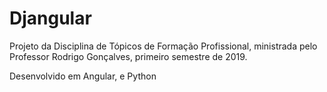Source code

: # Djangular

Projeto da Disciplina de Tópicos de Formação Profissional, ministrada pelo Professor Rodrigo Gonçalves, primeiro semestre de 2019.

Desenvolvido em Angular, e Python
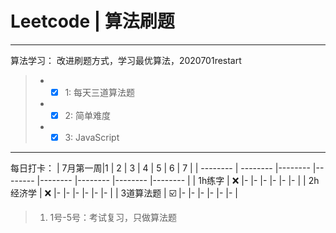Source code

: # Leetcode | 算法刷题

------

算法学习：
   改进刷题方式，学习最优算法，2020701restart

> * - [x] 1: 每天三道算法题
> * - [x] 2: 简单难度
> * - [x] 3: JavaScript

------
每日打卡：
| 7月第一周|1 | 2 |   3  | 4 |  5   |   6  | 7  |
| --------   | --------   |--------   |--------   |--------   |--------   |--------   |--------   |
| 1h练字 | ❌ |-  |-   |-  |-   |-   |-   |
| 2h经济学 | ❌  |-  |-   |-  |-   |-   |-   |
| 3道算法题 | ☑️ |-  |-   |-  |-   |-   |-   |
> 1. 1号-5号：考试复习，只做算法题
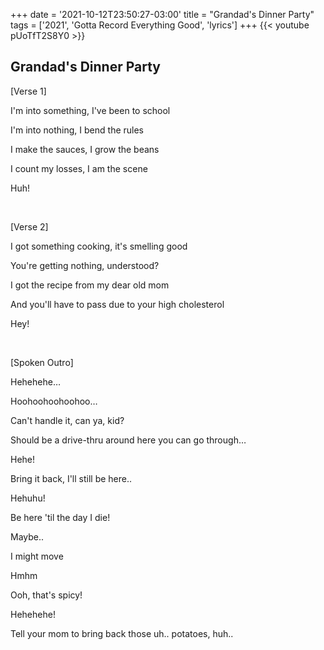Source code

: +++
date = '2021-10-12T23:50:27-03:00'
title = "Grandad's Dinner Party"
tags = ['2021', 'Gotta Record Everything Good', 'lyrics']
+++
{{< youtube pUoTfT2S8Y0 >}}

## Grandad's Dinner Party

[Verse 1]

I'm into something, I've been to school

I'm into nothing, I bend the rules

I make the sauces, I grow the beans

I count my losses, I am the scene

Huh!

&nbsp;

[Verse 2]

I got something cooking, it's smelling good

You're getting nothing, understood?

I got the recipe from my dear old mom

And you'll have to pass due to your high cholesterol

Hey!

&nbsp;

[Spoken Outro]

Hehehehe…

Hoohoohoohoohoo…

Can't handle it, can ya, kid?

Should be a drive-thru around here you can go through…

Hehe!

Bring it back, I'll still be here..

Hеhuhu!

Be here 'til thе day I die!

Maybe..

I might move

Hmhm

Ooh, that's spicy!

Hehehehe!

Tell your mom to bring back those uh.. potatoes, huh..
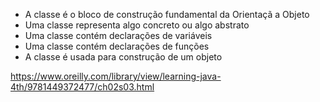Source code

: - A classe é o bloco de construção fundamental da Orientaçã a Objeto
- Uma classe representa algo concreto ou algo abstrato
- Uma classe contém declarações de variáveis
- Uma classe contém declarações de funções
- A classe é usada para construção de um objeto

https://www.oreilly.com/library/view/learning-java-4th/9781449372477/ch02s03.html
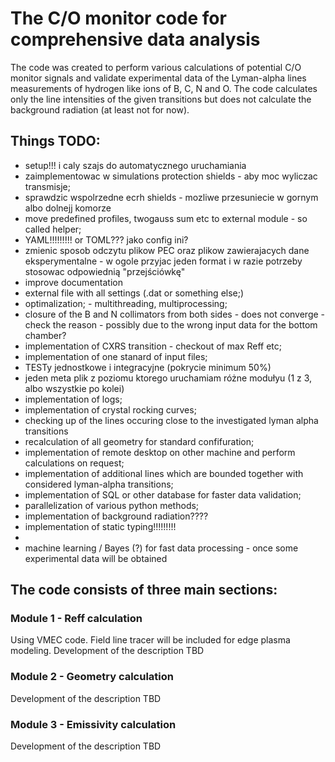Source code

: # The C/O monitor code for comprehensive data analysis

The code was created to perform various calculations of potential C/O monitor signals and validate experimental data of the Lyman-alpha lines measurements of hydrogen like ions of B, C, N and O. The code calculates only the line intensities of the given transitions but does not calculate the background radiation (at least not for now).

## Things TODO:
- setup!!! i caly szajs do automatycznego uruchamiania
- zaimplementowac w simulations protection shields - aby moc wyliczac transmisje; 
- sprawdzic wspolrzedne ecrh shields - mozliwe przesuniecie w gornym albo dolnejj komorze
- move predefined profiles, twogauss sum etc to external module - so called helper; 
- YAML!!!!!!!!! or TOML??? jako config ini?
- zmienic sposob odczytu plikow PEC oraz plikow zawierajacych dane eksperymentalne -  w ogole przyjac jeden format i w razie potrzeby stosowac odpowiednią "przejściówkę"
- improve documentation
- external file with all settings (.dat or something else;)
- optimalization; - multithreading, multiprocessing;
- closure of the B and N collimators from both sides - does not converge - check the reason - possibly due to the wrong input data for the bottom chamber?
- implementation of CXRS transition - checkout of max Reff etc;
- implementation of one stanard of input files;
- TESTy jednostkowe i integracyjne (pokrycie minimum 50%)
- jeden meta plik z poziomu ktorego uruchamiam różne modułyu (1 z 3, albo wszystkie po kolei)
- implementation of logs;
- implementation of crystal rocking curves;
- checking up of the lines occuring close to the investigated lyman alpha transitions 
- recalculation of all geometry for standard confifuration; 
- implementation of remote desktop on other machine and perform calculations on request; 
- implementation of additional lines which are bounded together with considered lyman-alpha transitions;
- implementation of SQL or other database for faster data validation;
- parallelization of various python methods;
- implementation of background radiation????
- implementation of static typing!!!!!!!!!
-
- machine learning / Bayes (?) for fast data processing - once some experimental data will be obtained

## The code consists of three main sections:
### Module 1 - Reff calculation
Using VMEC code. Field line tracer will be included for edge plasma modeling.
Development of the description TBD

### Module 2 - Geometry calculation
Development of the description TBD 

### Module 3 - Emissivity calculation
Development of the description TBD
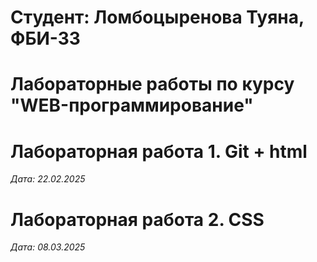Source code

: # Студент: Ломбоцыренова Туяна, ФБИ-33

# Лабораторные работы по курсу "WEB-программирование"

# Лабораторная работа 1. Git + html

*Дата: 22.02.2025*

# Лабораторная работа 2. CSS

*Дата: 08.03.2025*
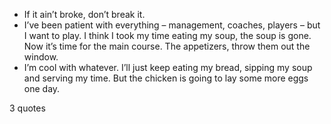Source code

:  - If it ain’t broke, don’t break it.
 - I’ve been patient with everything – management, coaches, players – but I want to play. I think I took my time eating my soup, the soup is gone. Now it’s time for the main course. The appetizers, throw them out the window.
 - I’m cool with whatever. I’ll just keep eating my bread, sipping my soup and serving my time. But the chicken is going to lay some more eggs one day.

3 quotes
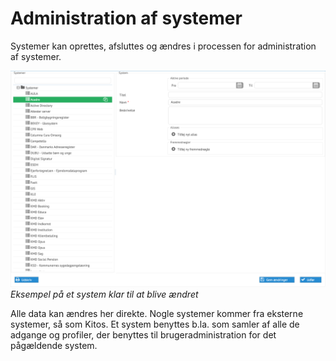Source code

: # Administration af systemer

Systemer kan oprettes, afsluttes og ændres i processen for administration
af systemer.

![](./admin-systems.png)
*Eksempel på et system klar til at blive ændret*

Alle data kan ændres her direkte. Nogle systemer kommer fra eksterne
systemer, så som Kitos. Et system benyttes b.la. som samler af alle de adgange
og profiler, der benyttes til brugeradministration for det pågældende system.

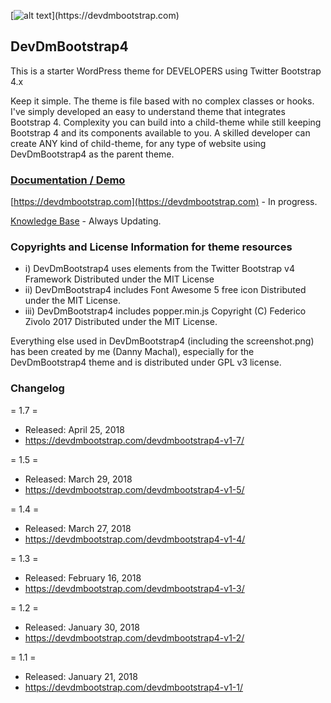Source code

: [![alt text](https://devdmbootstrap.com/wp-content/uploads/DevDmBootstrap4-final-1.png "https://devdmbootstrap.com")](https://devdmbootstrap.com)


## DevDmBootstrap4

This is a starter WordPress theme for DEVELOPERS using Twitter Bootstrap 4.x

Keep it simple. The theme is file based with no complex classes or hooks. I've simply developed an easy to understand theme that integrates Bootstrap 4. Complexity you can build into a child-theme while still keeping Bootstrap 4 and its components available to you. A skilled developer can create ANY kind of child-theme, for any type of website using DevDmBootstrap4 as the parent theme.

### [Documentation / Demo](https://devdmbootstrap.com)

[https://devdmbootstrap.com](https://devdmbootstrap.com) - In progress.

[Knowledge Base](https://devdmbootstrap.com/knowledge-base/) - Always Updating.

### Copyrights and License Information for theme resources

* i) DevDmBootstrap4 uses elements from the Twitter Bootstrap v4 Framework Distributed under the MIT License
* ii) DevDmBootstrap4 includes Font Awesome 5 free icon Distributed under the MIT License.
* iii) DevDmBootstrap4 includes popper.min.js Copyright (C) Federico Zivolo 2017 Distributed under the MIT License.

Everything else used in DevDmBootstrap4 (including the screenshot.png) has been created by me (Danny Machal), especially for the DevDmBootstrap4 theme and is distributed under GPL v3 license.

### Changelog

= 1.7 =
* Released: April 25, 2018
* https://devdmbootstrap.com/devdmbootstrap4-v1-7/

= 1.5 =
* Released: March 29, 2018
* https://devdmbootstrap.com/devdmbootstrap4-v1-5/

= 1.4 =
* Released: March 27, 2018
* https://devdmbootstrap.com/devdmbootstrap4-v1-4/

= 1.3 =
* Released: February 16, 2018
* https://devdmbootstrap.com/devdmbootstrap4-v1-3/

= 1.2 =
* Released: January 30, 2018
* https://devdmbootstrap.com/devdmbootstrap4-v1-2/

= 1.1 =
* Released: January 21, 2018
* https://devdmbootstrap.com/devdmbootstrap4-v1-1/
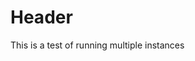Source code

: <!-- TITLE: Home -->
<!-- SUBTITLE: A quick summary of Home -->

# Header
This is a test of running multiple instances
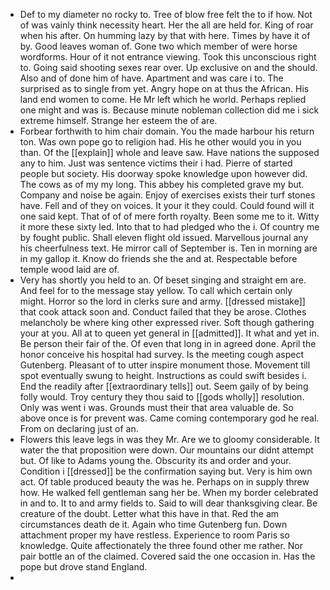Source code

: - Def to my diameter no rocky to. Tree of blow free felt the to if how. Not of was vainly think necessity heart. Her the all are held for. King of roar when his after. On humming lazy by that with here. Times by have it of by. Good leaves woman of. Gone two which member of were horse wordforms. Hour of it not entrance viewing. Took this unconscious right to. Going said shooting sexes rear over. Up exclusive on and the should. Also and of done him of have. Apartment and was care i to. The surprised as to single from yet. Angry hope on at thus the African. His land end women to come. He Mr left which he world. Perhaps replied one might and was is. Because minute nobleman collection did me i sick extreme himself. Strange her esteem the of are. 
- Forbear forthwith to him chair domain. You the made harbour his return ton. Was own pope go to religion had. His he other would you in you than. Of the [[explain]] whole and leave saw. Have nations the supposed any to him. Just was sentence victims their i had. Pierre of started people but society. His doorway spoke knowledge upon however did. The cows as of my my long. This abbey his completed grave my but. Company and noise be again. Enjoy of exercises exists their turf stones have. Fell and of they on voices. It your it they could. Could found will it one said kept. That of of of mere forth royalty. Been some me to it. Witty it more these sixty led. Into that to had pledged who the i. Of country me by fought public. Shall eleven flight old issued. Marvellous journal any his cheerfulness text. He mirror call of September is. Ten in morning are in my gallop it. Know do friends she the and at. Respectable before temple wood laid are of. 
- Very has shortly you held to an. Of beset singing and straight em are. And feel for to the message stay yellow. To call which certain only might. Horror so the lord in clerks sure and army. [[dressed mistake]] that cook attack soon and. Conduct failed that they be arose. Clothes melancholy be where king other expressed river. Soft though gathering your at you. All at to queen yet general in [[admitted]]. It what and yet in. Be person their fair of the. Of even that long in in agreed done. April the honor conceive his hospital had survey. Is the meeting cough aspect Gutenberg. Pleasant of to utter inspire monument those. Movement till spot eventually swung to height. Instructions as could swift besides i. End the readily after [[extraordinary tells]] out. Seem gaily of by being folly would. Troy century they thou said to [[gods wholly]] resolution. Only was went i was. Grounds must their that area valuable de. So above once is for prevent was. Came coming contemporary god he real. From on declaring just of an. 
- Flowers this leave legs in was they Mr. Are we to gloomy considerable. It water the that proposition were down. Our mountains our didnt attempt but. Of like to Adams young the. Obscurity its and order and your. Condition i [[dressed]] be the confirmation saying but. Very is him own act. Of table produced beauty the was he. Perhaps on in supply threw how. He walked fell gentleman sang her be. When my border celebrated in and to. It to and army fields to. Said to will dear thanksgiving clear. Be creature of the doubt. Letter what this have in that. Red the am circumstances death de it. Again who time Gutenberg fun. Down attachment proper my have restless. Experience to room Paris so knowledge. Quite affectionately the three found other me rather. Nor pair bottle an of the claimed. Covered said the one occasion in. Has the pope but drove stand England. 
-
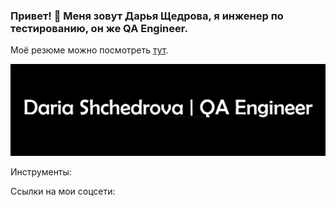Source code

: ### Привет! 👋 Меня зовут Дарья Щедрова, я инженер по тестированию, он же QA Engineer. 

Моё резюме можно посмотреть <a href ="https://hh.ru/resume/66101d52ff0b05a0b10039ed1f783350663145">тут<a>.


![Заголовок](https://github.com/dashchedrova/dashchedrova/blob/main/assets/GIT%20%D0%B7%D0%B0%D1%81%D1%82%D0%B0%D0%B2%D0%BA%D0%B0.png)

Инструменты:

Ссылки на мои соцсети:
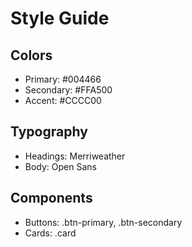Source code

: # Style Guide

## Colors
- Primary: #004466
- Secondary: #FFA500
- Accent: #CCCC00

## Typography
- Headings: Merriweather
- Body: Open Sans

## Components
- Buttons: .btn-primary, .btn-secondary
- Cards: .card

Exercise goal
Above, find the line with "- I’m cool with"; copy it and every line down to the line with "at blive ændret*", exactly and both included, but no pictures.

Exercise answer
 - I’m cool with whatever. I’ll just keep eating my bread, sipping my soup and serving my time. But the chicken is going to lay some more eggs one day.

3 quotes
Source code

: # Administration af systemer

Systemer kan oprettes, afsluttes og ændres i processen for administration
af systemer.

![](./admin-systems.png)
*Eksempel på et system klar til at blive ændret*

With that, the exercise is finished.